16. Hukuk Dairesi 2014/22484 E. , 2015/11759 K.
"İçtihat Metni"MAHKEMESİ : KADASTRO MAHKEMESİ
DAVA TÜRÜ : KADASTRO
Taraflar arasında görülen dava sonucunda verilen hükmün Yargıtay"ca incelenmesi istenilmekle; temyiz isteğinin süresinde olduğu anlaşıldı, inceleme raporu ve dosyadaki belgeler okundu, GEREĞİ GÖRÜŞÜLDÜ:
Kadastro sırasında ... Köyü çalışma alanında bulunan 597 parsel sayılı 388.700,00 metrekare yüzölçümündeki taşınmaz vergi kaydı ve kazandırıcı zamanaşımı zilyetliği nedeniyle ..., ... ve ... adlarına 1/3"er paylı olarak tespit edilmiştir. Davacılar ..., ... ve ... ... tarafından davalı Hazine ve Örtülü Köyü Tüzel Kişiliğine karşı, Asliye Hukuk Mahkemesinde açılan tescil davası hakkında yapılan yargılama sonunda davaya konu olan 597 parsel hakkında tutanak düzenlenmiş olması nedeniyle Kadastro Mahkemesine aktarılmıştır. Yargılama sırasında ... ve arkadaşları tapu kaydına dayanarak davaya katılmışlardır. Kadastro Mahkemesinde çekişmeli parsel tutanağı ile aktarılan dava dosyası birleştirilerek yapılan yargılama sonunda davanın katılanlar yönünden reddine, davacılar yönünden kısmen kabulüne 597 parsel sayılı taşınmazın 07.11.1996 tarihli fen bilirkişisi raporu eki haritada 1, 2, 3, 4, 5, 6, 8, 9, 10, 11, 12 rakamları ile gösterilen 58.725,00; 3.960,00; 4.900,00; 54.188,00; 3.278,00; 1.900,00; 3.115,00; 2.883,00; 4.051,00; 5.288,00 ve 42.373,00 metrekare yüzölçümündeki bölümlerin davacılar ..., ... ve ... mirasçıları adına, kalan bölümlerin ham toprak vasfı ile Hazine adına tapuya tesciline karar verilmiş; hüküm, yargılama sırasında ölen davalı ... mirasçıları ... ... ve ... ... ile davalı Hazine temsilcisi tarafından temyiz edilmiştir.

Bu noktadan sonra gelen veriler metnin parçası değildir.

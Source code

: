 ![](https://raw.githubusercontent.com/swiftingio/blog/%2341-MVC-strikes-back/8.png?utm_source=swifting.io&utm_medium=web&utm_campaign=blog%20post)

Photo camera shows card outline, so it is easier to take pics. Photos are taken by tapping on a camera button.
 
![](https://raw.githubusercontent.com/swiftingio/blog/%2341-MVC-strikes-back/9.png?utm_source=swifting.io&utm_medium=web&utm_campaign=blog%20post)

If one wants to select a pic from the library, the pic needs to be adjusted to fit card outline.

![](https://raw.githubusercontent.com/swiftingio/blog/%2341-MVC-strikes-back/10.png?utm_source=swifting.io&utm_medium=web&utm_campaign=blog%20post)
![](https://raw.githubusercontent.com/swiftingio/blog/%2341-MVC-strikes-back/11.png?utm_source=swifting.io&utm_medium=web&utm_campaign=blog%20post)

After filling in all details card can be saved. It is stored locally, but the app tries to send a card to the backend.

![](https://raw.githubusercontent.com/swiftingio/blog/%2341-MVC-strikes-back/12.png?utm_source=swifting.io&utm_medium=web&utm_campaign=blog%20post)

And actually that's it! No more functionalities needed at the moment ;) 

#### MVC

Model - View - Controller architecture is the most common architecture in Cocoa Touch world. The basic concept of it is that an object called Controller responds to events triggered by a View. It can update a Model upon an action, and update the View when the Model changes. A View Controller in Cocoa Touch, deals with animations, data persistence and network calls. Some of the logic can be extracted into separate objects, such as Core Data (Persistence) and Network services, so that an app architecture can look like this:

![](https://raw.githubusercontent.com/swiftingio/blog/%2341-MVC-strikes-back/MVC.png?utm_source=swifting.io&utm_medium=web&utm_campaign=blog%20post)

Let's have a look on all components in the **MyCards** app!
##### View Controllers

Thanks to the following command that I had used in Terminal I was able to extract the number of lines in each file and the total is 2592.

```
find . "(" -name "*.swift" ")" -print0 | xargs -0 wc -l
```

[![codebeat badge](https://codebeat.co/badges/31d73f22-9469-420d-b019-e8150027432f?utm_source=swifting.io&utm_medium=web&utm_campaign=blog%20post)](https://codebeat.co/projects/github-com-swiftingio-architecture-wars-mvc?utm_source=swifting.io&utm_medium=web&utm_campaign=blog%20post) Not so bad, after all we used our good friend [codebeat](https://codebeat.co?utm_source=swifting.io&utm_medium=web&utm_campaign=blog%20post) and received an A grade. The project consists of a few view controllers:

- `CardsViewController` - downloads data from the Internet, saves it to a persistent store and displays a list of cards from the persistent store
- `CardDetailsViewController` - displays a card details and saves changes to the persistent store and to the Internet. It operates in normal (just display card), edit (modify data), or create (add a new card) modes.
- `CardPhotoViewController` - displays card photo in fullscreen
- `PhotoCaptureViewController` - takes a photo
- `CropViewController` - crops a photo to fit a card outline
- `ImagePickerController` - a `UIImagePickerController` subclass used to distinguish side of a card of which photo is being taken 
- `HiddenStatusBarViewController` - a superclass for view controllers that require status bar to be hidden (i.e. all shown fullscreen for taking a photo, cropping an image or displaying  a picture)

Mahkemece davacıların tutunduğu vergi kaydının çekişmeli 597 parsel sayılı taşınmazı kapsadığı, çekişmeli taşınmazın fen bilirkişisi raporunda 1, 2, 3, 4, 5, 6, 8, 9, 10, 11 ve 12 rakamları ile gösterilen bölümlerinde davacıların, davanın açıldığı 1953 yılından geriye doğru 20 yıllık zilyetliklerinin olduğu kabul edilerek hüküm kurulmuş ise de; varılan sonuç dosya kapsamına uygun bulunmamaktadır. Davacıların tutunduğu 1937 tarih ve 59 tahrir numaralı vergi kaydının batı sınırı sırt okumakta olup; kaydın sınırları genişletilmeye elverişli olduğundan miktarı ile geçerlidir. Vergi kaydının miktar fazlası yönünden davacıların zilyetliğinin başlangıcının en erken kaydın ihdas edildiği 1937 yılı olacağı göz önüne alındığında kaydın oluştuğu 1937 yılından davanın açıldığı 1953 yılına kadar zilyetlikle kazanmayı sağlayıcı 20 yıllık süre geçmemiştir. Hal böyle olunca vergi kaydının miktarını aşan bölüm üzerinde davacılar yararına 3402 sayılı Kanunun 14. maddesinde de öngörülen kazanma koşullarının gerçekleştiğinden söz edilemeyeceğine göre mahkemece çekişmeli taşınmazın vergi kaydının miktarı kadar olan bölümün davacılar adına, kalan bölümünün ise davalı Hazine adına tesciline karar verilmesi gerekirken hatalı değerlendirme ile yazılı olduğu şekilde hüküm kurulması isabetsiz olup, temyiz itirazları açıklanan nedenle yerinde görüldüğünden kabulü ile hükmün BOZULMASINA, peşin yatırılan temyiz karar harcının talep halinde temyiz edenlere iadesine, 15.10.2015 gününde oybirliğiyle karar verildi.